**Records provided**:
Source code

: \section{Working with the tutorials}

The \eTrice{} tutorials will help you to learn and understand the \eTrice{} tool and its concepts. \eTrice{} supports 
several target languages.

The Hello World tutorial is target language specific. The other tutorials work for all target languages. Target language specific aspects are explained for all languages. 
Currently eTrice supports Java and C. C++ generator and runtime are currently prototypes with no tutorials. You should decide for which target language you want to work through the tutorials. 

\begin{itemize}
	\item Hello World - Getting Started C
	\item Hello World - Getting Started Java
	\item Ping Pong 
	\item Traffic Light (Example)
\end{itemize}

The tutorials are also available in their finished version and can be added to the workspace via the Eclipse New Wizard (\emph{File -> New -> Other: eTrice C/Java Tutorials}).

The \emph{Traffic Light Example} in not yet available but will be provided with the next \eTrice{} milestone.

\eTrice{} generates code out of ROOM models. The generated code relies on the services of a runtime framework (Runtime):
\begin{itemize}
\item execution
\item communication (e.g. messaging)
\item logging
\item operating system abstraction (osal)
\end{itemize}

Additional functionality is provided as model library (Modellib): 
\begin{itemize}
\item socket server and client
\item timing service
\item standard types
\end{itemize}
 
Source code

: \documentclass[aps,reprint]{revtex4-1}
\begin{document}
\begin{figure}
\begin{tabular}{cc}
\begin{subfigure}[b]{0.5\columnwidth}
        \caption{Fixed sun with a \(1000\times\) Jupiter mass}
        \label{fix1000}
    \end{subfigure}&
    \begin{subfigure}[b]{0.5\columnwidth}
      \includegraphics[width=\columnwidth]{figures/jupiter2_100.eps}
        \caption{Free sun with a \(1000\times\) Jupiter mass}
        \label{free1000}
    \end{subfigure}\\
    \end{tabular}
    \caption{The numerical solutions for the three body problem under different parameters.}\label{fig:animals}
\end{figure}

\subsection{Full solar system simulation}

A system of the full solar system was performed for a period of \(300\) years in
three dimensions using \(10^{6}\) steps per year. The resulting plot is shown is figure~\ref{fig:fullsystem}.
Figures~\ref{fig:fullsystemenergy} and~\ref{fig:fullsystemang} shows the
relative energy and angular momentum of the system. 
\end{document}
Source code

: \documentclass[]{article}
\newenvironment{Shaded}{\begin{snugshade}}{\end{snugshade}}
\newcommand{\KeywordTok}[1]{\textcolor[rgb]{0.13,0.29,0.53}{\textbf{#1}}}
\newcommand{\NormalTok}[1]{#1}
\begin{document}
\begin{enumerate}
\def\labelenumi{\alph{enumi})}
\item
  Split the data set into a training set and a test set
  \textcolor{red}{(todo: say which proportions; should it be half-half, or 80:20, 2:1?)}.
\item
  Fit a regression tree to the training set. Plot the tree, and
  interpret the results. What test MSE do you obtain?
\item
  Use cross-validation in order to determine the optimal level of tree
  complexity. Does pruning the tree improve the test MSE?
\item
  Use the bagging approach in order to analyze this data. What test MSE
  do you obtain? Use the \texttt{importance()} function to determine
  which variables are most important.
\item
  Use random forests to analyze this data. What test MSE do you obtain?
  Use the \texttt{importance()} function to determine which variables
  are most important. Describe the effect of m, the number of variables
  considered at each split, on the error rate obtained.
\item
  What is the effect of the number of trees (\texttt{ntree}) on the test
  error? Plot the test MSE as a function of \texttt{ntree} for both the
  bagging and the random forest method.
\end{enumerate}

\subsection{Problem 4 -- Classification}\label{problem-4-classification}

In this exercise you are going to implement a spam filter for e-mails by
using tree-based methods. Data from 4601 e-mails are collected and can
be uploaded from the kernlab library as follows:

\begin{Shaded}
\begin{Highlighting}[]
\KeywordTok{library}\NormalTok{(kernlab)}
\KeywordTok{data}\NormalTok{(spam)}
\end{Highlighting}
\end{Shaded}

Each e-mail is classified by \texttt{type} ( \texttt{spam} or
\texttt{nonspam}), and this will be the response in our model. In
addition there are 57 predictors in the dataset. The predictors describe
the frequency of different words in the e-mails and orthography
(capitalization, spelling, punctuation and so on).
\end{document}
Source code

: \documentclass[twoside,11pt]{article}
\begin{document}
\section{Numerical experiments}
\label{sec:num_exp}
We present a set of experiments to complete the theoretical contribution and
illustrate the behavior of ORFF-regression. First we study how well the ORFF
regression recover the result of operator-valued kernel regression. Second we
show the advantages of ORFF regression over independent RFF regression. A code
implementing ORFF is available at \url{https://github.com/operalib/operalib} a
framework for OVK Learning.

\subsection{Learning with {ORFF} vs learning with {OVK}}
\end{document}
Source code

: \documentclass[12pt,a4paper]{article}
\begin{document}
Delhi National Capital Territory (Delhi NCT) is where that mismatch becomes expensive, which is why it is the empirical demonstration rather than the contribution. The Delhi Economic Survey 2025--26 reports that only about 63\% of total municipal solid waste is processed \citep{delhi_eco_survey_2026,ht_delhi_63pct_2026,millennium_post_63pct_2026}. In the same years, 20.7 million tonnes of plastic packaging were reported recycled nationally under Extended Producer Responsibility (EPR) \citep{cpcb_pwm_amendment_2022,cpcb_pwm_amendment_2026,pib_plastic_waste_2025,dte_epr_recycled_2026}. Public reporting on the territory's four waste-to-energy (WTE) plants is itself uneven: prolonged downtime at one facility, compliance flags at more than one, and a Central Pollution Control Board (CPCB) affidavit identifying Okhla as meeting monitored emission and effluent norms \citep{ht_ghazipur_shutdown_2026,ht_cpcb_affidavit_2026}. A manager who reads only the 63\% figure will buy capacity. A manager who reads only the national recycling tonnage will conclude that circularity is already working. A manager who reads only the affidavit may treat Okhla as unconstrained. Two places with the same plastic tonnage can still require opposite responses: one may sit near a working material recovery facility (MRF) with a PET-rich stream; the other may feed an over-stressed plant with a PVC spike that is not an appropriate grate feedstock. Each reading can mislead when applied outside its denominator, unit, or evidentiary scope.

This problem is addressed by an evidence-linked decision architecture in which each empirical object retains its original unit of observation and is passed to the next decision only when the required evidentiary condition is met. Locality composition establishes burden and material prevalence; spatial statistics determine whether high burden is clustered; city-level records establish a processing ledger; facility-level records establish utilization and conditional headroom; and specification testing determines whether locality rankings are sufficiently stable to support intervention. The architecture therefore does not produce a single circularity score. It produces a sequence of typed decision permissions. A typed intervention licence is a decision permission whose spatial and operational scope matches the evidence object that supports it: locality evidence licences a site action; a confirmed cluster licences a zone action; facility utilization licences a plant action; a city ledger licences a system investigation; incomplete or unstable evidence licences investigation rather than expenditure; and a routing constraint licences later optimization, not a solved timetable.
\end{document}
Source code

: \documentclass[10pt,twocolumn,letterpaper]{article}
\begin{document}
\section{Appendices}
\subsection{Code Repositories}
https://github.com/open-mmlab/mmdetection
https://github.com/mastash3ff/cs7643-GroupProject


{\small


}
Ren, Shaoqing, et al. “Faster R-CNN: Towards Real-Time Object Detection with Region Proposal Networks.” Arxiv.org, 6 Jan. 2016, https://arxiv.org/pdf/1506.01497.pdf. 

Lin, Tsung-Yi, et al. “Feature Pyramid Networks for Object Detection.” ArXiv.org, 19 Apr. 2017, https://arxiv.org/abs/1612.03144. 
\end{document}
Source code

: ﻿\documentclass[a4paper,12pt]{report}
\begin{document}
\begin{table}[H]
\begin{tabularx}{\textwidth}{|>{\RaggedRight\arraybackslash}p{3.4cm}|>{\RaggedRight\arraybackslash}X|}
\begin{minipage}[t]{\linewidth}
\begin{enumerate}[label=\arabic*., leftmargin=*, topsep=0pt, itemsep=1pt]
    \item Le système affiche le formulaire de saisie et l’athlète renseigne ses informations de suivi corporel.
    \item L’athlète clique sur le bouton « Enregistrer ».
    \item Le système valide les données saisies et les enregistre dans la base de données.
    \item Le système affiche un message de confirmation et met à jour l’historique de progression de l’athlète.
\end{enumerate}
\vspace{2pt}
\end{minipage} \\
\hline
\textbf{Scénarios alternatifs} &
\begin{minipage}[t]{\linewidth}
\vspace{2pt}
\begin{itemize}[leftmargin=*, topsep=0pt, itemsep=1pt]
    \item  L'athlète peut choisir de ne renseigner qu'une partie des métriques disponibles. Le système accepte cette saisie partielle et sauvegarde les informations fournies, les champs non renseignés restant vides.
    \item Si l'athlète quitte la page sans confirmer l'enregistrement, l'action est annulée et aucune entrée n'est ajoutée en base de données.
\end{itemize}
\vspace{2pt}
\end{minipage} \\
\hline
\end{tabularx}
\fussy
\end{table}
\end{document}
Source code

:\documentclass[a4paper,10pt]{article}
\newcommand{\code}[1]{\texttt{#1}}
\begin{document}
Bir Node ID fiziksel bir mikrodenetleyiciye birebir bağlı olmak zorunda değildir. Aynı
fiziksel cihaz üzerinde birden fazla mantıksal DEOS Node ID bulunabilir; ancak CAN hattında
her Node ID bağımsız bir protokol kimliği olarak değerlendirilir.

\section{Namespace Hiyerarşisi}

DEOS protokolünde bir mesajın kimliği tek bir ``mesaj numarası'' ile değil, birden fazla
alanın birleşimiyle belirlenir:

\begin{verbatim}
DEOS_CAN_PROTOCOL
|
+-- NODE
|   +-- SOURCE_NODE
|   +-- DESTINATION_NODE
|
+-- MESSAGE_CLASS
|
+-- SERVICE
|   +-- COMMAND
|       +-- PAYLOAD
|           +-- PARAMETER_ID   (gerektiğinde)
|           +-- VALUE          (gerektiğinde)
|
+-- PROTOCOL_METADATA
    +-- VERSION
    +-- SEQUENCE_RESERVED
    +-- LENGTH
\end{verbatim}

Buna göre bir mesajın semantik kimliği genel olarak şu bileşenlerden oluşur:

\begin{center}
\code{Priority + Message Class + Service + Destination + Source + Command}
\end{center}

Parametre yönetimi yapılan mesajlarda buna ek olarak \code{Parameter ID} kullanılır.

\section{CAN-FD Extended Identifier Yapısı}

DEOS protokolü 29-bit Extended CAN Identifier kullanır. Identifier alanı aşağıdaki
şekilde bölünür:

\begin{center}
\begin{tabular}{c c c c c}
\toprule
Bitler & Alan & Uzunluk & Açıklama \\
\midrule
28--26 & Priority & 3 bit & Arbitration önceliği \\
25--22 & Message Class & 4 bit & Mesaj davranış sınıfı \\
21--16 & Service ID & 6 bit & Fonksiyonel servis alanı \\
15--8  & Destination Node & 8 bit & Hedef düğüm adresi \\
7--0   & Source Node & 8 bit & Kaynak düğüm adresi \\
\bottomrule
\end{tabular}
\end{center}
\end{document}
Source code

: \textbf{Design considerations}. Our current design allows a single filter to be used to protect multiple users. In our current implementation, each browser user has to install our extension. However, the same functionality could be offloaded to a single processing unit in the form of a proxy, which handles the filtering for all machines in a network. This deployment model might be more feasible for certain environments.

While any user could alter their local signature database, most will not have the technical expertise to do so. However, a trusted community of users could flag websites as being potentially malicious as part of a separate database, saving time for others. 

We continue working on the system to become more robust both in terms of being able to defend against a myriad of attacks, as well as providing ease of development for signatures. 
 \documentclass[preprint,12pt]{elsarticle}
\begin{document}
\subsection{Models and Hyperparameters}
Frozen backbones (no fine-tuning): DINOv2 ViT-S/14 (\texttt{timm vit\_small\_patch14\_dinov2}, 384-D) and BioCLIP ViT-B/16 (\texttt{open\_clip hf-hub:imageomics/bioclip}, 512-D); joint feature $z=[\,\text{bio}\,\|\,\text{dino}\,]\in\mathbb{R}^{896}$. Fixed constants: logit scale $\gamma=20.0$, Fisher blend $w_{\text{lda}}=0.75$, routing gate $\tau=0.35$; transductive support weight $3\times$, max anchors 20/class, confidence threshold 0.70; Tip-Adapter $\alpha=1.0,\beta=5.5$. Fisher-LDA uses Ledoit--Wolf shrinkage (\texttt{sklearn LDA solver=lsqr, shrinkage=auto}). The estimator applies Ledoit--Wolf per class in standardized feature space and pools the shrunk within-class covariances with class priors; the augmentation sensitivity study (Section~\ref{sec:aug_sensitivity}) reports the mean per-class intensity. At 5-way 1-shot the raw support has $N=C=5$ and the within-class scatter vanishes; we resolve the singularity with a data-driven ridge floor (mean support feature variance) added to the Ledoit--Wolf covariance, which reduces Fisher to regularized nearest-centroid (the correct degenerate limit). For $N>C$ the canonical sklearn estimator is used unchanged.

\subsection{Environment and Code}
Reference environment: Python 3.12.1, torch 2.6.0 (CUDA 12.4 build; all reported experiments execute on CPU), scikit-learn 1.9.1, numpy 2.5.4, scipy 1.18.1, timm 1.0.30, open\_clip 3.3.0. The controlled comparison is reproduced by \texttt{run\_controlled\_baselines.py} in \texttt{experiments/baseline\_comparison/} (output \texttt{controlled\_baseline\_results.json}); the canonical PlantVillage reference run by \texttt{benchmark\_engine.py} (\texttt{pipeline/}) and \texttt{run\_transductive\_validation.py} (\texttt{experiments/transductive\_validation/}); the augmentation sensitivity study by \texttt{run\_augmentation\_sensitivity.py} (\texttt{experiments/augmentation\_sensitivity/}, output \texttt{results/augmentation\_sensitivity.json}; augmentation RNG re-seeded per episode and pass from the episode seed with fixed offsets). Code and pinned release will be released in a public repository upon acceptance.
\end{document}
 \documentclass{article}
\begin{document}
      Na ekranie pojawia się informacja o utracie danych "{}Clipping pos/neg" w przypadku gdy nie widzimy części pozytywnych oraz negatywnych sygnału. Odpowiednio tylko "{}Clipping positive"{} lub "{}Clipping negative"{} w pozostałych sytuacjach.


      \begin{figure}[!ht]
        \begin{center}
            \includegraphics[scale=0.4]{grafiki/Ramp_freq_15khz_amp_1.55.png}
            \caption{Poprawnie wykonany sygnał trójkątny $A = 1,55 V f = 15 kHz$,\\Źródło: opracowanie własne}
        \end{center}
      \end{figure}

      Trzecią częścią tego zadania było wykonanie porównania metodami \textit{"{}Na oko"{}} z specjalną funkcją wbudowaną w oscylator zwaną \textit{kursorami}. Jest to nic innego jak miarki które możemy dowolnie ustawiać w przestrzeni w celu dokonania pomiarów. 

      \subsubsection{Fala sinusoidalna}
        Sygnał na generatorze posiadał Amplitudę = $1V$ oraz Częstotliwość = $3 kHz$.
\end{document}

**Required action**:
Filter the entries down to the lines containing "Hello". Copy each of those lines.

**Solution**:
The Hello World tutorial is target language specific. The other tutorials work for all target languages. Target language specific aspects are explained for all languages. 
	\item Hello World - Getting Started C
	\item Hello World - Getting Started Java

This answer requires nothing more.